XV

A car moving down the highway that winds between Minneapolis and St. Mark after midnight is a very lonely thing. The black anonymity of the passing countryside is briefly relieved only by the dim lights of several sleeping villages. Bearing its own source of light, it purrs along, steadily slicing its way through the darkness.

Tonight it was the Pearsons’ turn to be traveling in such a car. Steve had silently brushed aside his wife’s offer to let her drive them home. He had planted himself behind the steering wheel and maneuvered their DeSoto out of Reedville, by some miracle finding the right road that led them to St. Mark. Drawn into himself, he had said scarcely a word since leaving the Landgren home.

Kay, sitting close beside him on the cushion seat without quite touching him, felt her heart slipping into that state of panic which she had not known for over a decade. She wanted desperately to enfold in her arms the grieving man she loved, but she didn’t dare touch him for fear he’d crumble. So she sat there, frozen in place beside him.

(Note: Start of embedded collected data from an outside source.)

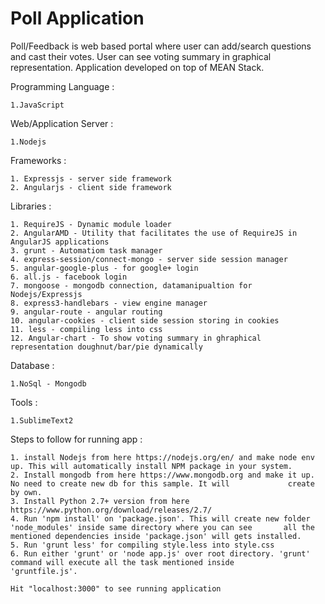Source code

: 
# Poll Application

Poll/Feedback is web based portal where user can add/search questions and cast their votes. User can see voting summary in graphical representation. Application developed on top of MEAN Stack.

Programming Language :

    1.JavaScript

Web/Application Server :

    1.Nodejs

Frameworks :

    1. Expressjs - server side framework
    2. Angularjs - client side framework
    
Libraries : 

    1. RequireJS - Dynamic module loader
    2. AngularAMD - Utility that facilitates the use of RequireJS in AngularJS applications 
    3. grunt - Automatiom task manager
    4. express-session/connect-mongo - server side session manager
    5. angular-google-plus - for google+ login
    6. all.js - facebook login
    7. mongoose - mongodb connection, datamanipualtion for Nodejs/Expressjs
    8. express3-handlebars - view engine manager
    9. angular-route - angular routing
    10. angular-cookies - client side session storing in cookies
    11. less - compiling less into css
    12. Angular-chart - To show voting summary in ghraphical representation doughnut/bar/pie dynamically
    
Database :

    1.NoSql - Mongodb

Tools :

    1.SublimeText2
    
Steps to follow for running app :

    1. install Nodejs from here https://nodejs.org/en/ and make node env up. This will automatically install NPM package in your system.
    2. Install mongodb from here https://www.mongodb.org and make it up. No need to create new db for this sample. It will             create by own.
    3. Install Python 2.7+ version from here https://www.python.org/download/releases/2.7/
    4. Run 'npm install' on 'package.json'. This will create new folder 'node_modules' inside same directory where you can see       all the mentioned dependencies inside 'package.json' will gets installed.
    5. Run 'grunt less' for compiling style.less into style.css
    6. Run either 'grunt' or 'node app.js' over root directory. 'grunt' command will execute all the task mentioned inside           'gruntfile.js'.
    
    Hit "localhost:3000" to see running application
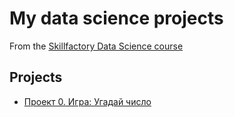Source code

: # My data science projects
From the [Skillfactory Data Science course](https://skillfactory.ru/data-scientist)

## Projects

* [Проект 0. Игра: Угадай число](https://github.com/lucanna/sf_data_science/tree/main/project_0)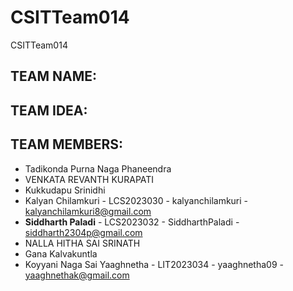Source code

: # CSITTeam014
CSITTeam014

## TEAM NAME:

## TEAM IDEA:

## TEAM MEMBERS:

+ Tadikonda Purna Naga Phaneendra
+ VENKATA REVANTH KURAPATI 
+ Kukkudapu Srinidhi
+ Kalyan Chilamkuri - LCS2023030 - kalyanchilamkuri - kalyanchilamkuri8@gmail.com
+ **Siddharth Paladi** -  LCS2023032 -  SiddharthPaladi -  siddharth2304p@gmail.com
+ NALLA HITHA SAI SRINATH
+ Gana Kalvakuntla
+ Koyyani Naga Sai Yaaghnetha - LIT2023034 - yaaghnetha09 - yaaghnethak@gmail.com
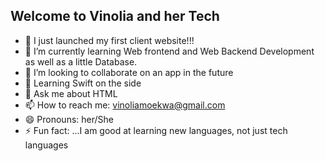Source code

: ## Welcome to Vinolia and her Tech

- 🔭 I just launched my first client website!!!
- 🌱 I’m currently learning Web frontend and Web Backend Development as well as a little Database.
- 👯 I’m looking to collaborate on an app in the future
- 🤔 Learning Swift on the side 
- 💬 Ask me about HTML
- 📫 How to reach me: vinoliamoekwa@gmail.com
- 😄 Pronouns: her/She 
- ⚡ Fun fact: ...I am good at learning new languages, not just tech languages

They were ten miles north of St. Mark when their car slowed down and swerved uneasily onto the gravel shoulder on the right where it came to a halt. Kay looked into Steve’s expressionless face in the dim glow from the headlights and held her breath.

For a few moments he remained motionless and erect behind the wheel. Then, as she looked on, a wince snarled his features. He fell forward onto the steering wheel and broke into sobs.

“I can’t go on! I can’t go on! It’s all a farce, a terrible farce! They’re all dying right in front of my nose. They’re dropping like flies and we scientists are the ones who are killing them! Hope? Progress? Eradicating evil? Rubbish! If our science blesses one, it curses ten, in peace as much as in war. It kills, it maims, it cripples—the soul in peacetime, the body in wartime. So I gave everything I had to producing this? To make my Cecilia happy in Heaven? And my Kay on earth? What kind of a fool have I been? This is the bottom of a pit I’ve got myself into! God! What’s gone wrong? What have I missed? Why did it take ‘today’ to show me this? O Kay! What have I done to you? You trusted me, and look where I’ve dragged you! Look where I’ve dragged you….”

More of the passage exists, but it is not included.